:: Entries provided
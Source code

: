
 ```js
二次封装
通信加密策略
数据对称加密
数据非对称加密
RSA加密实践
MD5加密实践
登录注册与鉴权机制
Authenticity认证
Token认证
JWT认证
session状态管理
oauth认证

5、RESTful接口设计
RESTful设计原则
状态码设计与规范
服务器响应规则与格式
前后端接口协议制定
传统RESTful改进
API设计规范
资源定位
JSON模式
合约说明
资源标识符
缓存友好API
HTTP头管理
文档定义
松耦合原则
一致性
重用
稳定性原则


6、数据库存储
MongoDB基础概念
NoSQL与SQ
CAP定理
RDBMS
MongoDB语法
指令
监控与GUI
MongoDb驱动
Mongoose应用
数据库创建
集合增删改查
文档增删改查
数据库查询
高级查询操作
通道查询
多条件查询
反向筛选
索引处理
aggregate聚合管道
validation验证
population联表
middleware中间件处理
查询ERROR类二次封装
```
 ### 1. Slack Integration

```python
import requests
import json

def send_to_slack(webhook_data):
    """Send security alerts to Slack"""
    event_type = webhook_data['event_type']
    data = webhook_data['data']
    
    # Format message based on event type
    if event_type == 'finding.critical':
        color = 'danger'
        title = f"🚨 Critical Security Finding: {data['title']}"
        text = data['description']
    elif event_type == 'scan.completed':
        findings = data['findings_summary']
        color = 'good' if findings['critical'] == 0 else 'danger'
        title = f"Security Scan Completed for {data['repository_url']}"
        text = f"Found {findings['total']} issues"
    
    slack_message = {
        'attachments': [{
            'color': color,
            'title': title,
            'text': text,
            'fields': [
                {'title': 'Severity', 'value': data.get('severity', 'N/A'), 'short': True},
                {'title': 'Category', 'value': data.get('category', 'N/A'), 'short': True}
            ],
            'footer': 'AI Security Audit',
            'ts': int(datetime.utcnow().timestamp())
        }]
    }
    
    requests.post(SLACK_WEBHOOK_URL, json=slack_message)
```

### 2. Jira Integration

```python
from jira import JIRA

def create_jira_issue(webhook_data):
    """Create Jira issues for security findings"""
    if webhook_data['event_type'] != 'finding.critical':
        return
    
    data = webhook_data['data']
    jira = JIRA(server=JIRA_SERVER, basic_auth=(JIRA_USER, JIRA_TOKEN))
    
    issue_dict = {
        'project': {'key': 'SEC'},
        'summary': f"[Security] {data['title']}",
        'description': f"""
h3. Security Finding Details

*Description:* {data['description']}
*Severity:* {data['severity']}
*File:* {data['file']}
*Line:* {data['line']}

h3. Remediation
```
::::
:: Entries provided
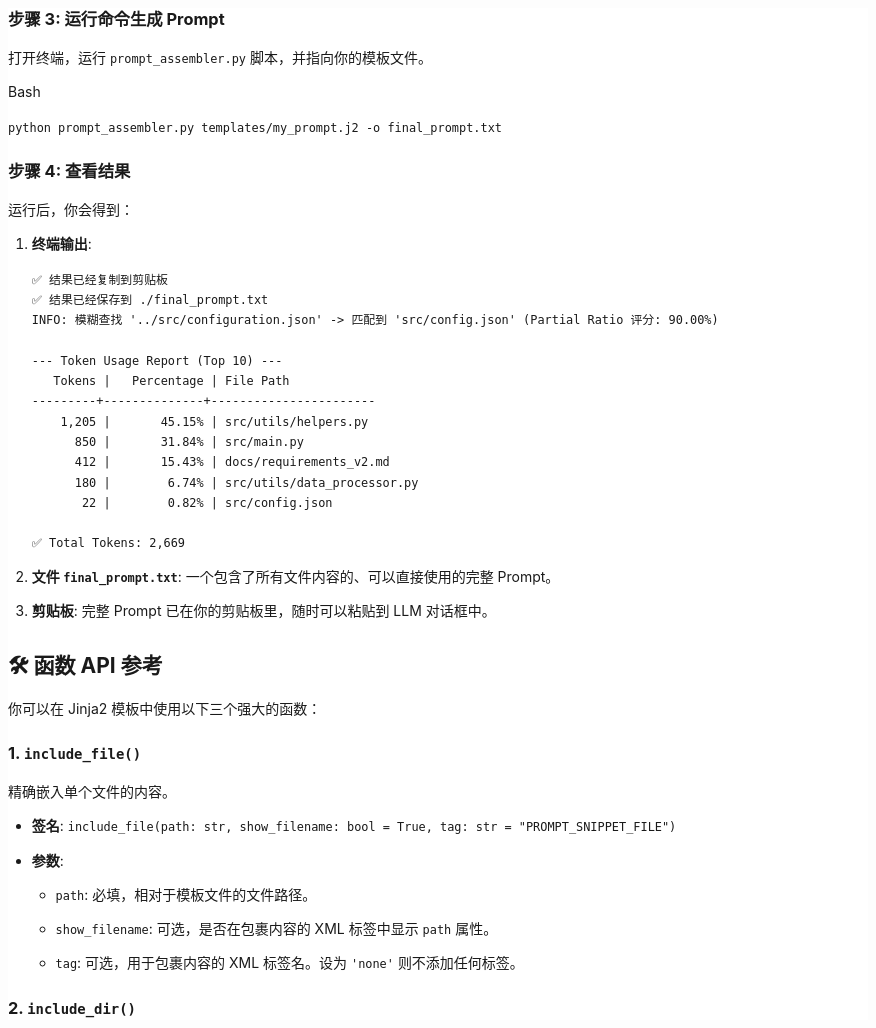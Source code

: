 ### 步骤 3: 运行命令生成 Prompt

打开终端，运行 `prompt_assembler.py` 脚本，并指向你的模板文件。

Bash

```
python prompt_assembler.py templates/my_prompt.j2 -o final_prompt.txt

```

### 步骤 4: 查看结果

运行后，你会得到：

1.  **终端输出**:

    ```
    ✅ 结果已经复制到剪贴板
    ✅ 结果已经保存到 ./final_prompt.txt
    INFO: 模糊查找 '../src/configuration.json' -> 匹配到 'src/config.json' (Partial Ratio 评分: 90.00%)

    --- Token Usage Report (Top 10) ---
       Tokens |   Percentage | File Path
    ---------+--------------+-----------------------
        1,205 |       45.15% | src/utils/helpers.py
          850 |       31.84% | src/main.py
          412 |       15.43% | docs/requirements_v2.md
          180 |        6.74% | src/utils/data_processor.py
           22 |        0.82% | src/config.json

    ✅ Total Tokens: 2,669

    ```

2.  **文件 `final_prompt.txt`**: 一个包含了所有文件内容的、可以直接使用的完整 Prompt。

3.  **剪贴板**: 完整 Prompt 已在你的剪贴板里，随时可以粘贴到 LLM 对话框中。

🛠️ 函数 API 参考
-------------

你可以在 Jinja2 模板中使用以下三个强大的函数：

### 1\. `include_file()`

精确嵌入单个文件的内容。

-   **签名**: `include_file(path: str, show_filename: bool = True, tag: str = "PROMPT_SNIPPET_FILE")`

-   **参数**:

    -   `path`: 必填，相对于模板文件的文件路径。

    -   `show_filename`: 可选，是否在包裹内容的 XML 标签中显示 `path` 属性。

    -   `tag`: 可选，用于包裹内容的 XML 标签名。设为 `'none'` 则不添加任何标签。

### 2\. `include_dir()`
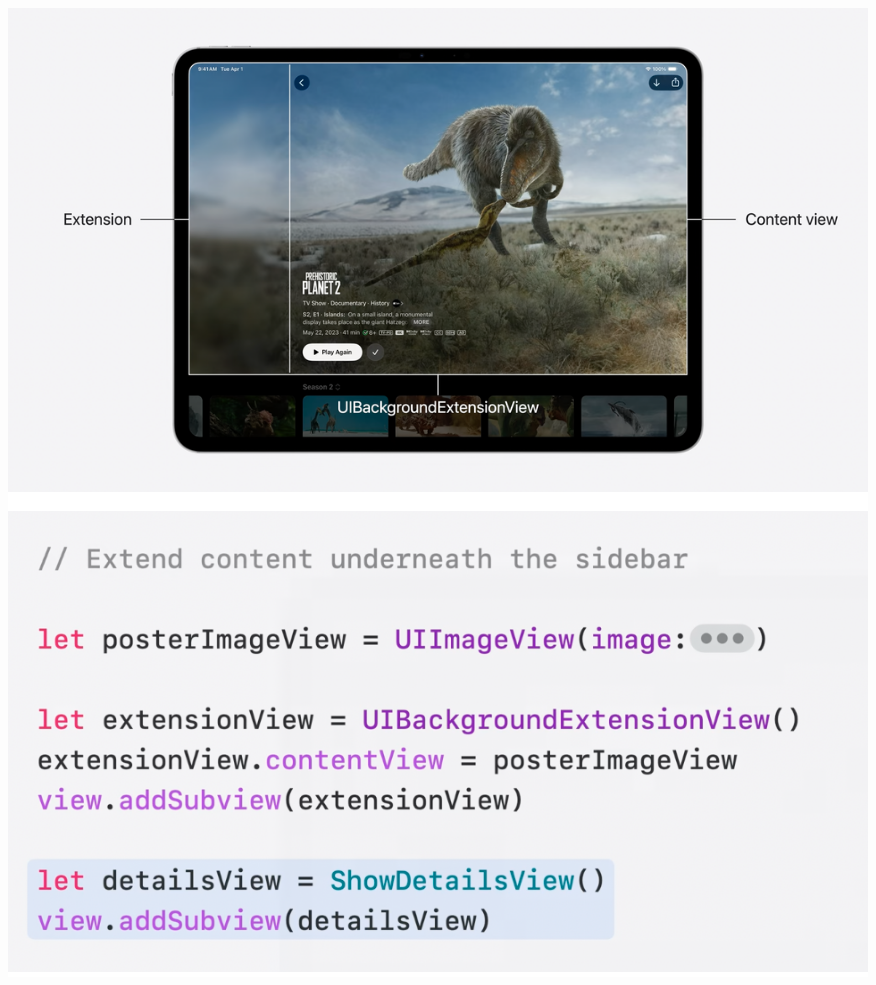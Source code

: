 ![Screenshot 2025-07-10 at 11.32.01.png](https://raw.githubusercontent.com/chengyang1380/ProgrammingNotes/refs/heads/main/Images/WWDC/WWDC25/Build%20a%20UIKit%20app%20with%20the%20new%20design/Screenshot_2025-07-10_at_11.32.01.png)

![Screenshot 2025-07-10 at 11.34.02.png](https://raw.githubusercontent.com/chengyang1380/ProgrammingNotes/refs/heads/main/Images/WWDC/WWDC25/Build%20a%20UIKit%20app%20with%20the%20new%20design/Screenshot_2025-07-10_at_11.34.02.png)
::::
:: Entries provided
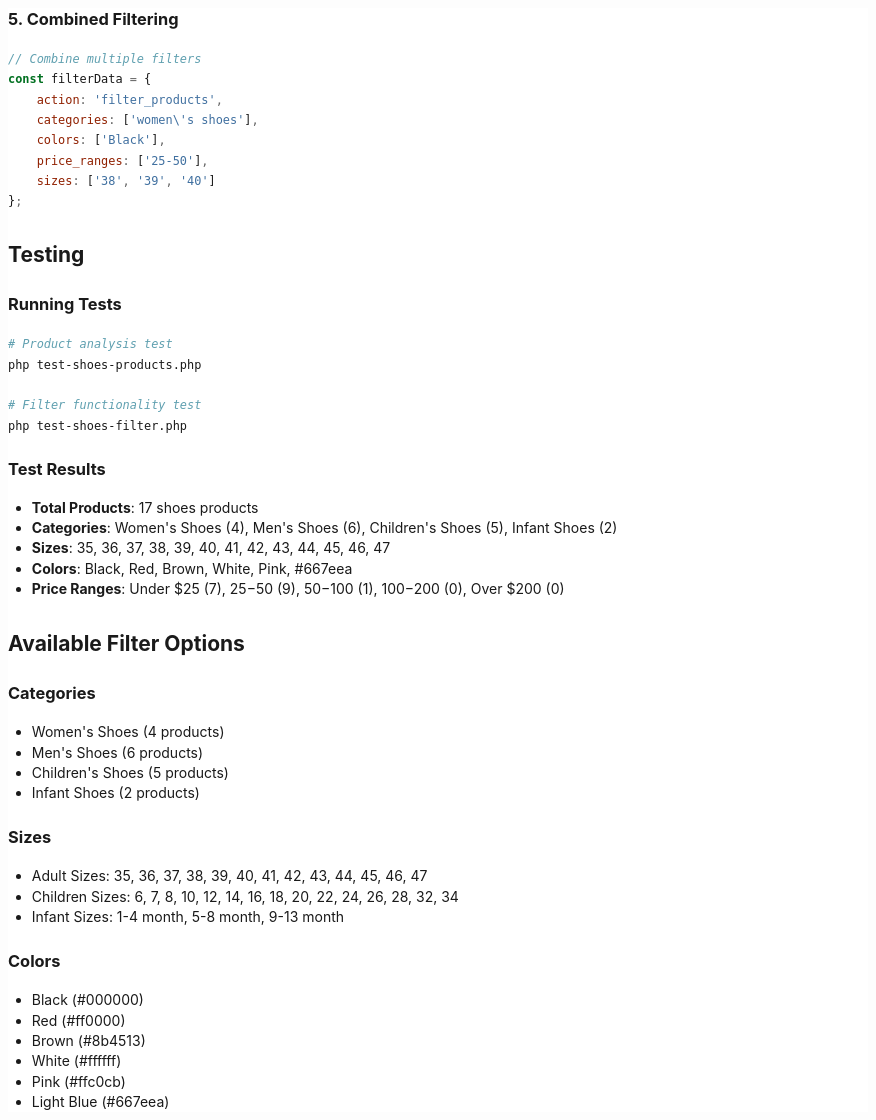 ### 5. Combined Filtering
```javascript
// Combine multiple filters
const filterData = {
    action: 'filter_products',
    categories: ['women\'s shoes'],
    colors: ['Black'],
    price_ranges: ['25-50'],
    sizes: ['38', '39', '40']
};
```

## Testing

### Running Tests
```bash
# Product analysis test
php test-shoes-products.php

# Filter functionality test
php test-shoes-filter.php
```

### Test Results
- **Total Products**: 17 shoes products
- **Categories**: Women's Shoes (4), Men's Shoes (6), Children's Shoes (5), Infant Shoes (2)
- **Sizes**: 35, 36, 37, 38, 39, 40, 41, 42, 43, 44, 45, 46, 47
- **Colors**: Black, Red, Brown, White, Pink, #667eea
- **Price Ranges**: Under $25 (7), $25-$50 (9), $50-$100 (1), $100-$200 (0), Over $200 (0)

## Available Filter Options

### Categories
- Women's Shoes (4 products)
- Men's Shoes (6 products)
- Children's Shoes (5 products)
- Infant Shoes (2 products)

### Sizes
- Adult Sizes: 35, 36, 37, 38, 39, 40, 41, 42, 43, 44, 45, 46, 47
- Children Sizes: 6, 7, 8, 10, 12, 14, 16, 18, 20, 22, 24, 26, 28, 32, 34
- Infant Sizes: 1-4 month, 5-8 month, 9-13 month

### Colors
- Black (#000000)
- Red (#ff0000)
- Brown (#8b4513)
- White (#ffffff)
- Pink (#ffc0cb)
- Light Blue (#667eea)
::::
What the task requires » Locate and copy each line in the data above that includes the word "value".

Exercise result »
                {'title': 'Severity', 'value': data.get('severity', 'N/A'), 'short': True},
                {'title': 'Category', 'value': data.get('category', 'N/A'), 'short': True}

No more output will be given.